Resultantly, this Comment discusses the unique contribution that voluntary restitution can make to the white-collar sentencing process and sets forth a comprehensive proposal for encouraging it through the post-Booker federal sentencing process. Part I summarizes the development and current state of white-collar sentencing law, Part II discusses the advantages and drawbacks of accounting for voluntary restitution in sentencing, and Part III sets forth a proposed reform.
THE EMERGENCE OF CURRENT WHITE-COLLAR SENTENCING POLICY
REFORMS BEFORE UNITED STATES V. BOOKER
Starting in 2001, a spate of corporate scandals thrust white-collar crime into the spotlight. Enron came first, (18) followed in turn by WorldCom, (19) Tyco, (20) and Adelphia. (21) Commentators responded with outrage, and a majority of the public supported far-reaching reforms. (22)
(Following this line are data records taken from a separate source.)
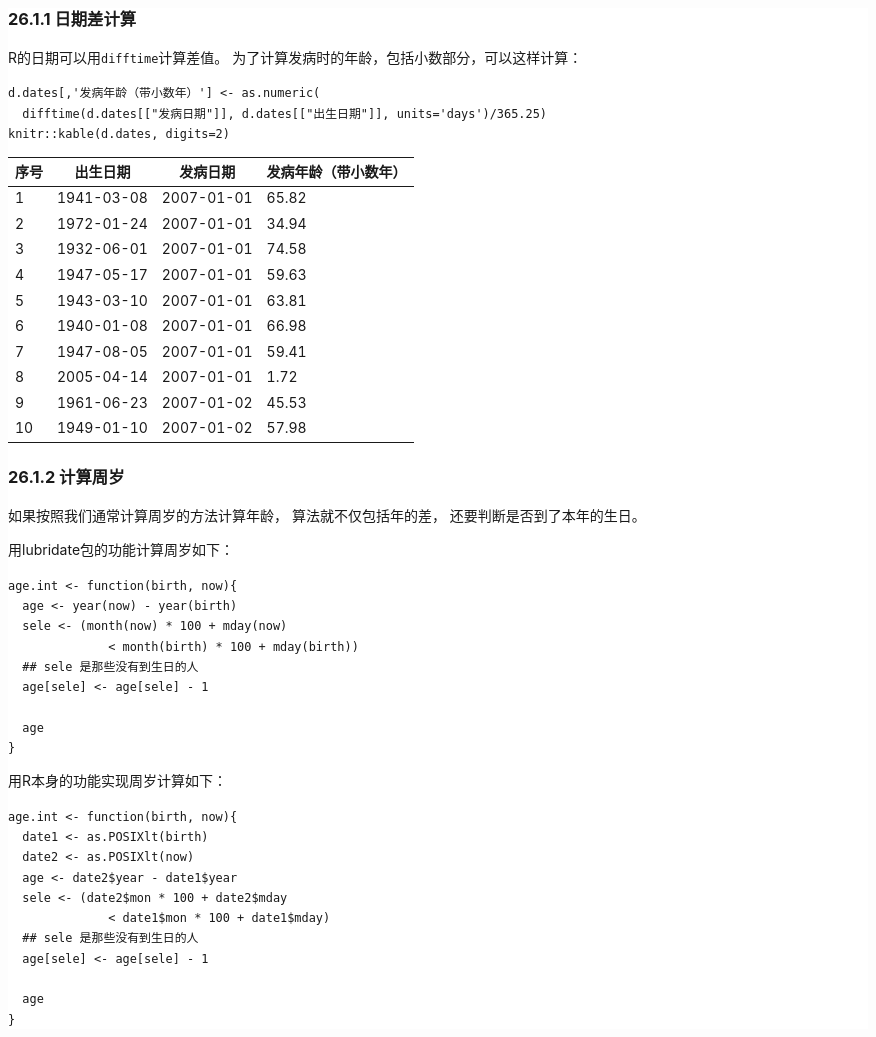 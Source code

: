 ### 26.1.1 日期差计算

R的日期可以用`difftime`计算差值。 为了计算发病时的年龄，包括小数部分，可以这样计算：

```
d.dates[,'发病年龄（带小数年）'] <- as.numeric(
  difftime(d.dates[["发病日期"]], d.dates[["出生日期"]], units='days')/365.25)
knitr::kable(d.dates, digits=2)
```

| 序号 | 出生日期   | 发病日期   | 发病年龄（带小数年） |
| ---- | ---------- | ---------- | -------------------- |
| 1    | 1941-03-08 | 2007-01-01 | 65.82                |
| 2    | 1972-01-24 | 2007-01-01 | 34.94                |
| 3    | 1932-06-01 | 2007-01-01 | 74.58                |
| 4    | 1947-05-17 | 2007-01-01 | 59.63                |
| 5    | 1943-03-10 | 2007-01-01 | 63.81                |
| 6    | 1940-01-08 | 2007-01-01 | 66.98                |
| 7    | 1947-08-05 | 2007-01-01 | 59.41                |
| 8    | 2005-04-14 | 2007-01-01 | 1.72                 |
| 9    | 1961-06-23 | 2007-01-02 | 45.53                |
| 10   | 1949-01-10 | 2007-01-02 | 57.98                |

### 26.1.2 计算周岁

如果按照我们通常计算周岁的方法计算年龄， 算法就不仅包括年的差， 还要判断是否到了本年的生日。

用lubridate包的功能计算周岁如下：

```
age.int <- function(birth, now){
  age <- year(now) - year(birth)
  sele <- (month(now) * 100 + mday(now)
              < month(birth) * 100 + mday(birth))
  ## sele 是那些没有到生日的人
  age[sele] <- age[sele] - 1

  age
}
```

用R本身的功能实现周岁计算如下：

```
age.int <- function(birth, now){
  date1 <- as.POSIXlt(birth)
  date2 <- as.POSIXlt(now)
  age <- date2$year - date1$year
  sele <- (date2$mon * 100 + date2$mday
              < date1$mon * 100 + date1$mday)
  ## sele 是那些没有到生日的人
  age[sele] <- age[sele] - 1

  age
}
```
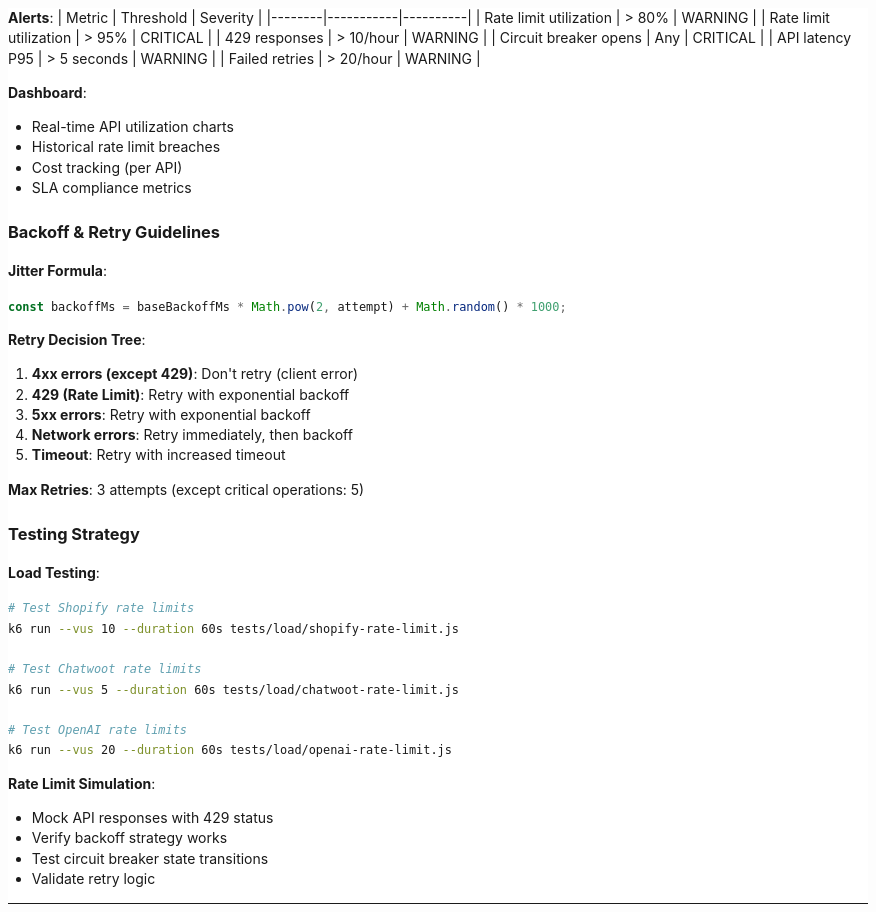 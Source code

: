 **Alerts**:
| Metric | Threshold | Severity |
|--------|-----------|----------|
| Rate limit utilization | > 80% | WARNING |
| Rate limit utilization | > 95% | CRITICAL |
| 429 responses | > 10/hour | WARNING |
| Circuit breaker opens | Any | CRITICAL |
| API latency P95 | > 5 seconds | WARNING |
| Failed retries | > 20/hour | WARNING |

**Dashboard**:
- Real-time API utilization charts
- Historical rate limit breaches
- Cost tracking (per API)
- SLA compliance metrics

### Backoff & Retry Guidelines

**Jitter Formula**:
```typescript
const backoffMs = baseBackoffMs * Math.pow(2, attempt) + Math.random() * 1000;
```

**Retry Decision Tree**:
1. **4xx errors (except 429)**: Don't retry (client error)
2. **429 (Rate Limit)**: Retry with exponential backoff
3. **5xx errors**: Retry with exponential backoff
4. **Network errors**: Retry immediately, then backoff
5. **Timeout**: Retry with increased timeout

**Max Retries**: 3 attempts (except critical operations: 5)

### Testing Strategy

**Load Testing**:
```bash
# Test Shopify rate limits
k6 run --vus 10 --duration 60s tests/load/shopify-rate-limit.js

# Test Chatwoot rate limits
k6 run --vus 5 --duration 60s tests/load/chatwoot-rate-limit.js

# Test OpenAI rate limits
k6 run --vus 20 --duration 60s tests/load/openai-rate-limit.js
```

**Rate Limit Simulation**:
- Mock API responses with 429 status
- Verify backoff strategy works
- Test circuit breaker state transitions
- Validate retry logic

--- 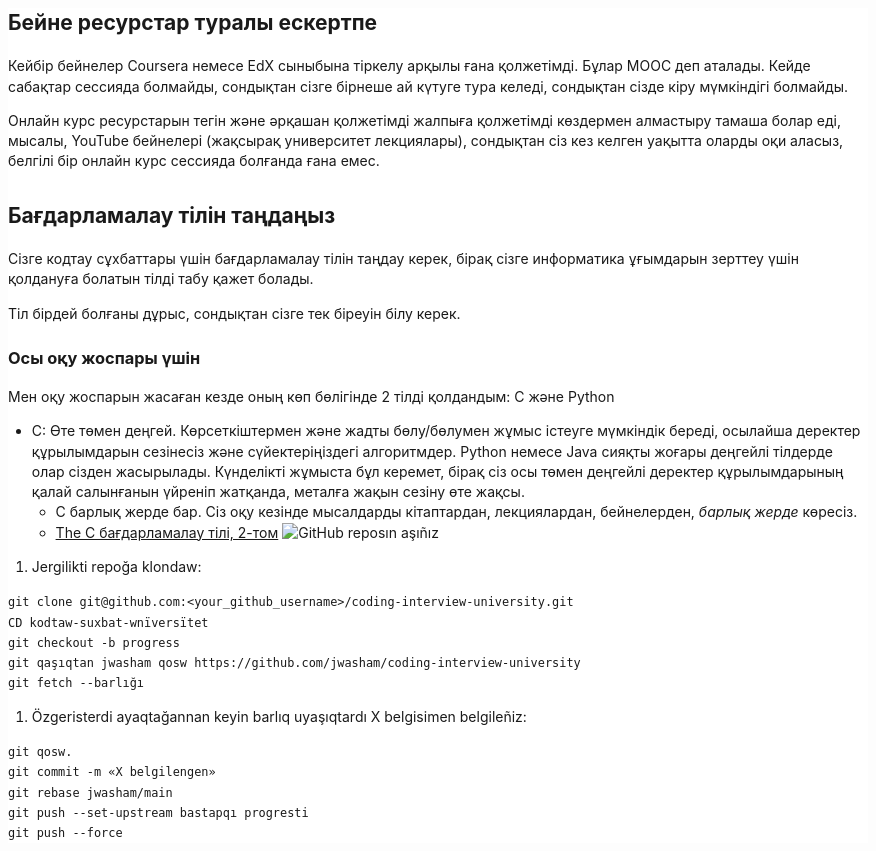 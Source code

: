 ## Бейне ресурстар туралы ескертпе

Кейбір бейнелер Coursera немесе EdX сыныбына тіркелу арқылы ғана қолжетімді. Бұлар MOOC деп аталады.
Кейде сабақтар сессияда болмайды, сондықтан сізге бірнеше ай күтуге тура келеді, сондықтан сізде кіру мүмкіндігі болмайды.

Онлайн курс ресурстарын тегін және әрқашан қолжетімді жалпыға қолжетімді көздермен алмастыру тамаша болар еді,
мысалы, YouTube бейнелері (жақсырақ университет лекциялары), сондықтан сіз кез келген уақытта оларды оқи аласыз,
белгілі бір онлайн курс сессияда болғанда ғана емес.

## Бағдарламалау тілін таңдаңыз

Сізге кодтау сұхбаттары үшін бағдарламалау тілін таңдау керек,
бірақ сізге информатика ұғымдарын зерттеу үшін қолдануға болатын тілді табу қажет болады.

Тіл бірдей болғаны дұрыс, сондықтан сізге тек біреуін білу керек.

### Осы оқу жоспары үшін

Мен оқу жоспарын жасаған кезде оның көп бөлігінде 2 тілді қолдандым: C және Python

* C: Өте төмен деңгей. Көрсеткіштермен және жадты бөлу/бөлумен жұмыс істеуге мүмкіндік береді, осылайша деректер құрылымдарын сезінесіз
    және сүйектеріңіздегі алгоритмдер. Python немесе Java сияқты жоғары деңгейлі тілдерде олар сізден жасырылады. Күнделікті жұмыста бұл керемет,
    бірақ сіз осы төмен деңгейлі деректер құрылымдарының қалай салынғанын үйреніп жатқанда, металға жақын сезіну өте жақсы.
    - C барлық жерде бар. Сіз оқу кезінде мысалдарды кітаптардан, лекциялардан, бейнелерден, *барлық жерде* көресіз.
    - [The C бағдарламалау тілі, 2-том](https://www.amazon.com/Programming-Language-Brian-W-Kernighan/dp/0131103628)
![GitHub reposın aşıñız](https://d3j2pkmjtin6ou.cloudfront.net/fork-button.png)

1. Jergilikti repoğa klondaw:

 ```
 git clone git@github.com:<your_github_username>/coding-interview-university.git
 CD kodtaw-suxbat-wnïversïtet
 git checkout -b progress
 git qaşıqtan jwasham qosw https://github.com/jwasham/coding-interview-university
 git fetch --barlığı
 ```

1. Özgeristerdi ayaqtağannan keyin barlıq uyaşıqtardı X belgisimen belgileñiz:

 ```
 git qosw.
 git commit -m «X belgilengen»
 git rebase jwasham/main
 git push --set-upstream bastapqı progresti
 git push --force
 ```
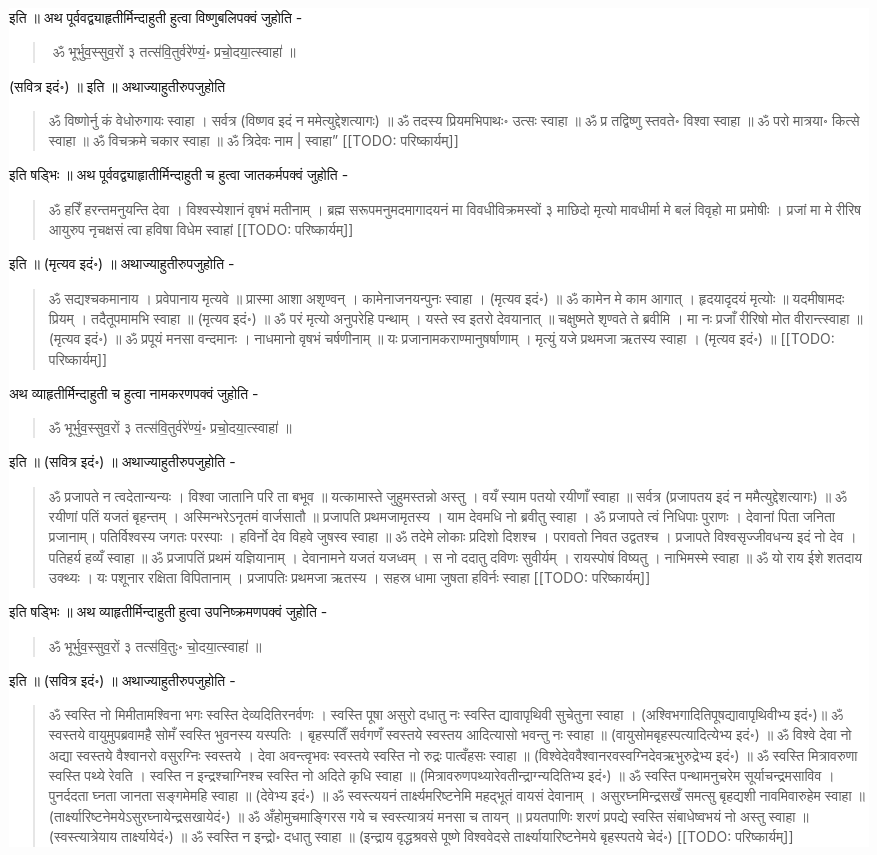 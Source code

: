 इति ॥ अथ पूर्ववद्व्याहृतीर्मिन्दाहुती हुत्वा विष्णुबलिपक्वं जुहोति - 

>‌ ॐ भूर्भुव॒स्सुव॒रों ३ तत्स॑वि॒तुर्वरे॑ण्यं॒॰ प्रचो॒दया॒त्स्वाहा॑ ॥ 

(सवित्र इदं॰) ॥ इति ॥ अथाज्याहुतीरुपजुहोति 

> ॐ विष्णोर्नु कं वेधोरुगायः स्वाहा । सर्वत्र (विष्णव इदं न ममेत्युद्देशत्यागः) ॥ ॐ तदस्य प्रियमभिपाथः॰ उत्सः स्वाहा ॥ ॐ प्र तद्विष्णु स्तवते॰ विश्वा स्वाहा ॥ ॐ परो मात्रया॰ कित्से स्वाहा ॥ ॐ विचक्रमे चकार स्वाहा ॥ ॐ त्रिदेवः नाम | स्वाहा” 
[[TODO: परिष्कार्यम्]]

इति षड्भिः ॥ अथ पूर्ववद्व्याहृातीर्मिन्दाहुती च हुत्वा जातकर्मपक्वं जुहोति - 

> ॐ हरिँ हरन्तमनुयन्ति देवा । विश्वस्येशानं वृषभं मतीनाम् । ब्रह्म सरूपमनुमदमागादयनं मा विवधीविक्रमस्वों ३ माछिदो मृत्यो मावधीर्मा मे बलं विवृहो मा प्रमोषीः । प्रजां मा मे रीरिष आयुरुप नृचक्षसं त्वा हविषा विधेम स्वाहां
[[TODO: परिष्कार्यम्]]

इति ॥ (मृत्यव इदं॰) ॥ अथाज्याहुतीरुपजुहोति - 

> ॐ सद्यश्चकमानाय । प्रवेपानाय मृत्यवे ॥ प्रास्मा आशा अशृण्वन् । कामेनाजनयन्पुनः स्वाहा । (मृत्यव इदं॰) ॥ ॐ कामेन मे काम आगात् । हृदयादृदयं मृत्योः ॥ यदमीषामदः प्रियम् । तदैतूपमामभि स्वाहा ॥ (मृत्यव इदं॰) ॥ ॐ परं मृत्यो अनुपरेहि पन्थाम् । यस्ते स्व इतरो देवयानात् ॥ चक्षुष्मते शृण्वते ते ब्रवीमि । मा नः प्रजाँ रीरिषो मोत वीरान्त्स्वाहा ॥ (मृत्यव इदं॰) ॥ ॐ प्रपूयं मनसा वन्दमानः । नाधमानो वृषभं चर्षणीनाम् ॥ यः प्रजानामकराण्मानुषर्षाणाम् । मृत्युं यजे प्रथमजा ऋतस्य स्वाहा । (मृत्यव इदं॰) ॥ 
[[TODO: परिष्कार्यम्]]

अथ व्याहृतीर्मिन्दाहुती च हुत्वा नामकरणपक्वं जुहोति - 

> ॐ भूर्भुव॒स्सुव॒रों ३ तत्स॑वि॒तुर्वरे॑ण्यं॒॰ प्रचो॒दया॒त्स्वाहा॑ ॥ 

इति ॥ (सवित्र इदं॰) ॥ अथाज्याहुतीरुपजुहोति - 

> ॐ प्रजापते न त्वदेतान्यन्यः । विश्वा जातानि परि ता बभूव ॥ यत्कामास्ते जुहुमस्तन्नो अस्तु । वयँ स्याम पतयो रयीणाँ स्वाहा ॥ सर्वत्र (प्रजापतय इदं न ममैत्युद्देशत्यागः) ॥ ॐ रयीणां पतिं यजतं बृहन्तम् । अस्मिन्भरेऽनृतमं वार्जसातौ ॥ प्रजापति प्रथमजामृतस्य । याम देवमधि नो ब्रवीतु स्वाहा । ॐ प्रजापते त्वं निधिपाः पुराणः । देवानां पिता जनिता प्रजानाम्। पतिर्विश्वस्य जगतः परस्पाः । हविर्नो देव विहवे जुषस्व स्वाहा ॥ ॐ तदेमे लोकाः प्रदिशो दिशश्च । परावतो निवत उद्वतश्च । प्रजापते विश्वसृज्जीवधन्य इदं नो देव । पतिहर्य हव्यँ स्वाहा ॥ ॐ प्रजापतिं प्रथमं यज्ञियानाम् । देवानामने यजतं यजध्वम् । स नो ददातु दविणः सुवीर्यम् । रायस्पोषं विष्यतु । नाभिमस्मे स्वाहा ॥ ॐ यो राय ईशे शतदाय उक्थ्यः । यः पशूनार रक्षिता विपितानाम् । प्रजापतिः प्रथमजा ऋतस्य । सहस्र धामा जुषता हविर्नः स्वाहा
[[TODO: परिष्कार्यम्]]

इति षड्भिः ॥ अथ व्याहृतीर्मिन्दाहुती हुत्वा उपनिष्क्रमणपक्वं जुहोति - 

> ॐ भूर्भुव॒स्सुव॒रों ३ तत्स॑वि॒तुः॰ चो॒दया॒त्स्वाहा॑ ॥ 

इति ॥ (सवित्र इदं॰) ॥ अथाज्याहुतीरुपजुहोति - 

> ॐ स्वस्ति नो मिमीतामश्विना भगः स्वस्ति देव्यदितिरनर्वणः । स्वस्ति पूषा असुरो दधातु नः स्वस्ति द्यावापृथिवी सुचेतुना स्वाहा । (अश्विभगादितिपूषद्यावापृथिवीभ्य इदं॰)॥ ॐ स्वस्तये वायुमुपब्रवामहै सोमँ स्वस्ति भुवनस्य यस्पतिः । बृहस्पतिँ सर्वगणँ स्वस्तये स्वस्तय आदित्यासो भवन्तु नः स्वाहा ॥ (वायुसोमबृहस्पत्यादित्येभ्य इदं॰) ॥ ॐ विश्वे देवा नो अद्या स्वस्तये वैश्वानरो वसुरग्निः स्वस्तये । देवा अवन्त्वृभवः स्वस्तये स्वस्ति नो रुद्रः पात्वँहसः स्वाहा ॥ (विश्वेदेववैश्वानरवस्वग्निदेवऋभुरुद्रेभ्य इदं॰) ॥ ॐ स्वस्ति मित्रावरुणा स्वस्ति पथ्ये रेवति । स्वस्ति न इन्द्रश्चाग्निश्च स्वस्ति नो अदिते कृधि स्वाहा ॥ (मित्रावरुणपथ्यारेवतीन्द्राग्न्यदितिभ्य इदं॰) ॥ ॐ स्वस्ति पन्थामनुचरेम सूर्याचन्द्रमसाविव । पुनर्ददता घ्नता जानता सङ्गमेमहि स्वाहा ॥ (देवेभ्य इदं॰) ॥ ॐ स्वस्त्ययनं तार्क्ष्यमरिष्टनेमि महद्भूतं वायसं देवानाम् । असुरघ्नमिन्द्रसखँ समत्सु बृहद्यशी नावमिवारुहेम स्वाहा ॥ (तार्क्ष्यारिष्टनेमयेऽसुरघ्नायेन्द्रसखायेदं॰) ॥ ॐ अँहोमुचमाङ्गिरस गये च स्वस्त्यात्रयं मनसा च तायन् ॥ प्रयतपाणिः शरणं प्रपद्ये स्वस्ति संबाधेष्वभयं नो अस्तु स्वाहा ॥ (स्वस्त्यात्रेयाय तार्क्ष्यायेदं॰) ॥ ॐ स्वस्ति न इन्द्रो॰ दधातु स्वाहा ॥ (इन्द्राय वृद्धश्रवसे पूष्णे विश्ववेदसे तार्क्ष्यायारिष्टनेमये बृहस्पतये चेदं॰)
[[TODO: परिष्कार्यम्]]


[^१]: स्वजन्मराशिलग्नाभ्यामष्टमराशिव्यतिरिक्ते इत्यर्थः ॥
[^१_१]: मृद्वादिनक्षत्राणि मुहूर्तशतके - “चित्रान्त्यैन्दवमैत्रभं मृदु चरं श्रोत्रद्वयाब्धिप्रसूवातार्क्षं स्थिरमुत्तराजभमिनार्याद्यं लघुग्रं परम्” इति ।
[^१_२]: 'चौळाद्यंकुरमेव च' इति गृह्यशेषे ॥
[^१_३]: सोमराजोद्देश्यकत्वान्मंत्रस्यैवमुद्देशत्यागः समादृतः ॥
[^१_४]: “ताभिरुन्द्याच्छिरः शिशोः । प्रत्यङ्मुखस्याभिमुखः प्राङ्मुखः स्वयमास्थितः" इति गृ॰ संग्रहे ॥
[^१_५]: "मा ते केशानिति जपेत्पतितान्वीक्ष्य मूर्धजान्" इति प्र॰ तिलके ॥
[^१_६]: स्तनाभिमन्त्रणादि त्रयस्येदानीमर्थलोपान्मन्त्रमात्रं पठेत् ॥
Congress took notice, and passed the Sarbanes-Oxley Act (SOX) in July 2002.23 SOX included components intended to effectuate corporate governance and accounting reform (24) as well as provisions that addressed white-collar sentencing. (25) The former provided tools to deter or otherwise prevent future frauds, while the latter directed the USSC to impose stiffer punishments for white-collar crimes, especially highly egregious ones, such as frauds that threaten the financial solvency of more than fifty...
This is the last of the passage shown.